Tout ceci représentait, toujours selon la Fevad, 505 millions de colis livrés au total. Or, un taux de retour de 24% pour ces ventes en ligne était estimé en 2016 en France (41% en Allemagne), soit près d’un colis sur quatre: plus de 125 millions de cartons font donc un double voyage, pour rien ou pas grand-chose. C’est bien sûr un défi logistique, un défi économique pour des commerces qui ne savent pas forcément toujours gérer ces invendus, un défi social pour des préparatrices ou livreurs aux conditions de travail parfois épouvantables.

Mais c’est aussi un défi écologique voire une problématique d’urbanisme pour les villes, leurs commerces «en dur», leurs routes, leurs stationnements, leurs particules fines. Dans un article sur la question, Fast Company explique qu’aux États-Unis, les transports avaient pris la place très peu enviable de plus gros pollueurs atmosphériques, devant les centrales électriques –un quart de cette pollution vient des camions effectuant les livraisons dites «du dernier kilomètre», celui qui mène vers le pas de votre porte.

Problème: si cette politique du retour gratuit est une chance pour les sites commerçants comme pour leur clientèle, la facilité de sa mise en œuvre est également source d’abus évidents. De nombreux individus commandent un même article en plusieurs tailles, les essaient chez eux pour trouver la bonne, puis renvoient les articles qui ne conviennent pas à leurs mensurations –comme en magasin, en somme, mais devant le miroir de son salon. D’autres achètent des vêtements avec pour seul but de pouvoir poster une photo sur Instagram, avant de les retourner à leurs vendeurs –qui ne savent parfois qu’en faire, le tout finissant alors généralement dans une décharge quelconque.

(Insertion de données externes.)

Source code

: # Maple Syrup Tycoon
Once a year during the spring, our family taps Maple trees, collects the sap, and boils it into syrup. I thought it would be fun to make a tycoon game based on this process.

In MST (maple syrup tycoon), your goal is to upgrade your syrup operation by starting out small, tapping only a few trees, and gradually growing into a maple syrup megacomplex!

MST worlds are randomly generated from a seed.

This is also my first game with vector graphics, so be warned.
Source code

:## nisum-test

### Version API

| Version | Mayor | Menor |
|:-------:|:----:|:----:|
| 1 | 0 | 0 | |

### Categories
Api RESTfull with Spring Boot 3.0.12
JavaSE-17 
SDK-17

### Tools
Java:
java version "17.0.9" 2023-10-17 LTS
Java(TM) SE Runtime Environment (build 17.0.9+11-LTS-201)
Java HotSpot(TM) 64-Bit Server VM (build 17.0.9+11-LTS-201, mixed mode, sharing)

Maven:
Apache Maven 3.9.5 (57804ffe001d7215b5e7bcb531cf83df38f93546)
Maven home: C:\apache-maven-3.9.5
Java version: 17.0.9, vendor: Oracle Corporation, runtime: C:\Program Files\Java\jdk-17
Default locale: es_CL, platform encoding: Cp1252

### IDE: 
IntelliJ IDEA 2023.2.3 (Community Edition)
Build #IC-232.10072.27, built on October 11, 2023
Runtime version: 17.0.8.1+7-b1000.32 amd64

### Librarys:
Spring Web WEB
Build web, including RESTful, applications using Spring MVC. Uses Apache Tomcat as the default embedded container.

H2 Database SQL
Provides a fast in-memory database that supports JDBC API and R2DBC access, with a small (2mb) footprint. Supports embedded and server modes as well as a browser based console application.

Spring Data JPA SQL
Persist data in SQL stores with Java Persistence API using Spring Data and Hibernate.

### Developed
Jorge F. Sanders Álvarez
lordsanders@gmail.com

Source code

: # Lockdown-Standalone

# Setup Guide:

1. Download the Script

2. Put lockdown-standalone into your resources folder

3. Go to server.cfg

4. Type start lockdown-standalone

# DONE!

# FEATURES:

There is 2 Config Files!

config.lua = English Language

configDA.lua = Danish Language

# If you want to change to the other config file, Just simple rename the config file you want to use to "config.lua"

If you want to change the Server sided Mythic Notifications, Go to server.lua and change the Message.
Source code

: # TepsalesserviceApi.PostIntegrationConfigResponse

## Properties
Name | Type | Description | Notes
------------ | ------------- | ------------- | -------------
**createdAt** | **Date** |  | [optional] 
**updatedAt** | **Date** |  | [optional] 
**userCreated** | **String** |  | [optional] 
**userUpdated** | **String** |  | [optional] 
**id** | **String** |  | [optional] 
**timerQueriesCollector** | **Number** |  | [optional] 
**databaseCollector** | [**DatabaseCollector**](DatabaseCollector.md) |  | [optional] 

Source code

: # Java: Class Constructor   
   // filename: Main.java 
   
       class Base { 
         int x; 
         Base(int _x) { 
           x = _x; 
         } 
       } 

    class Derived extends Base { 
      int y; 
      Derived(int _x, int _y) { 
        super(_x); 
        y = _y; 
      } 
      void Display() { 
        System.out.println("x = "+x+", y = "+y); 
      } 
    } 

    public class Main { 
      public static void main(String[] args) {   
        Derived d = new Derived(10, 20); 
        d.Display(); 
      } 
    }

En attendant que l’industrie de la vente en ligne s’organise pour mieux gérer ces retours et ces abus, pressée notamment par les campagnes de l’ONG Fashion Revolution, Fast Company donne quelques conseils pour limiter son empreinte. Ils sont d’une évidence enfantine mais méritent d’être rappelés, voire martelés: connaître sa taille, en faisant éventuellement l’effort de visiter une échoppe «de brique et de mortier» pour la préciser, grouper ses commandes plutôt que de tomber dans la facilité d’achats morcelés en un clic et, surtout, résister aux tentations de la fast fashion, de la sape jetable, en achetant moins mais en achetant mieux.